DIRECTIONS: Find each line below where the word "begin" occurs, and copy it.

[Saved entries]
::::::::
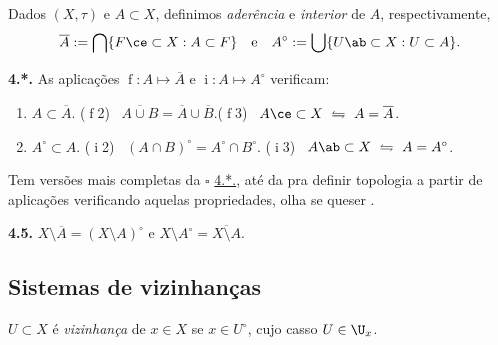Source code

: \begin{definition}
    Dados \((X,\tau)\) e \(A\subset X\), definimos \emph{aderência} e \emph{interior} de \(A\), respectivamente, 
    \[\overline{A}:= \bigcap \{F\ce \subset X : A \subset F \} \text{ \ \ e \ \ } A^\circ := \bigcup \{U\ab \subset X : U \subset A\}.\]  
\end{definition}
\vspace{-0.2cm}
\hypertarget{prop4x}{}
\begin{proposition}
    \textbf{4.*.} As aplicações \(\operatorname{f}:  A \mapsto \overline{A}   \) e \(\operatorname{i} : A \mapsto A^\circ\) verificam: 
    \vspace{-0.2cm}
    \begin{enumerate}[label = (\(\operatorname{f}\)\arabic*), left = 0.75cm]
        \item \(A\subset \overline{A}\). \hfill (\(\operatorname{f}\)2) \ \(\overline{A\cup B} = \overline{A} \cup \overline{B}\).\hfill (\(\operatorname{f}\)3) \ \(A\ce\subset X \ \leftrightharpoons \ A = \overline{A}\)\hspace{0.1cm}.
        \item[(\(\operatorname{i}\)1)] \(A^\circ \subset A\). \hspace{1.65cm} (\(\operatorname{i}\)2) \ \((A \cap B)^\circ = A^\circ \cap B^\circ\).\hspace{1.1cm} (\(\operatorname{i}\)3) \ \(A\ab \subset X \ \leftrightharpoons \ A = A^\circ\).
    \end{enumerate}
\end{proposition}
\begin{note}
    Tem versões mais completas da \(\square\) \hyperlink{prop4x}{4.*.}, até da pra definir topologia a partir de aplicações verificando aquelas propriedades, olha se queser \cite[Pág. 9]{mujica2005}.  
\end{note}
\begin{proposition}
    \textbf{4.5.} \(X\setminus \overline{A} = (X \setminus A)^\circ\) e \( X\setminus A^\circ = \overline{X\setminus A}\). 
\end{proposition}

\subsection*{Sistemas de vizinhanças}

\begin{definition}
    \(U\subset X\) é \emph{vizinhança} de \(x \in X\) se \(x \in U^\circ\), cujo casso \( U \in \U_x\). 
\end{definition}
::::::::
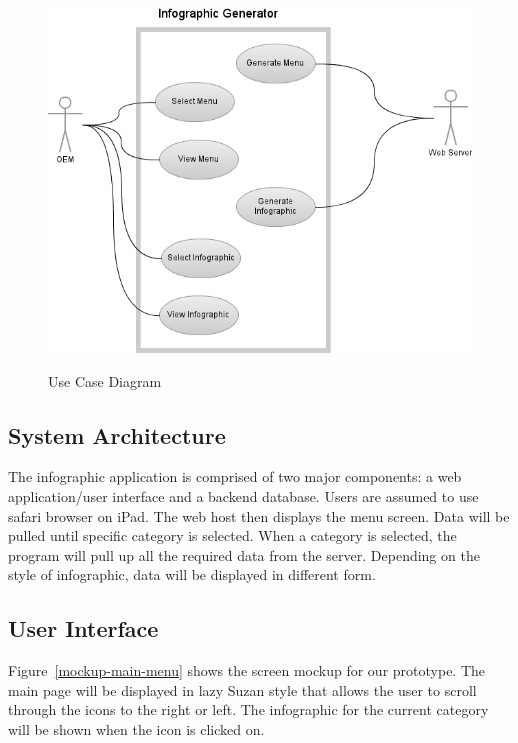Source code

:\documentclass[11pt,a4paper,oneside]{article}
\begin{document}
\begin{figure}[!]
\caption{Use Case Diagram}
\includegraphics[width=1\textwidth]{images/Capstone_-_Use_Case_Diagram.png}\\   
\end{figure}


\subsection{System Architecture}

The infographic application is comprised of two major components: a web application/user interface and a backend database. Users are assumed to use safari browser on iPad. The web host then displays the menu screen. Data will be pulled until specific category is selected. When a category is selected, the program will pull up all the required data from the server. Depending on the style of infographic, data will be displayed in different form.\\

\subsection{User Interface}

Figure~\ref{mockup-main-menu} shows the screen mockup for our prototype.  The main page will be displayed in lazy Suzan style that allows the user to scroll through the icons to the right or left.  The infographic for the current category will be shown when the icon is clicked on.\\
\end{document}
::::::::
OUTPUT FOR THIS TASK:
: \begin{definition}
\begin{proposition}
    \begin{enumerate}[label = (\(\operatorname{f}\)\arabic*), left = 0.75cm]
\begin{note}
\begin{proposition}
\begin{definition}
\begin{document}
\begin{figure}[!]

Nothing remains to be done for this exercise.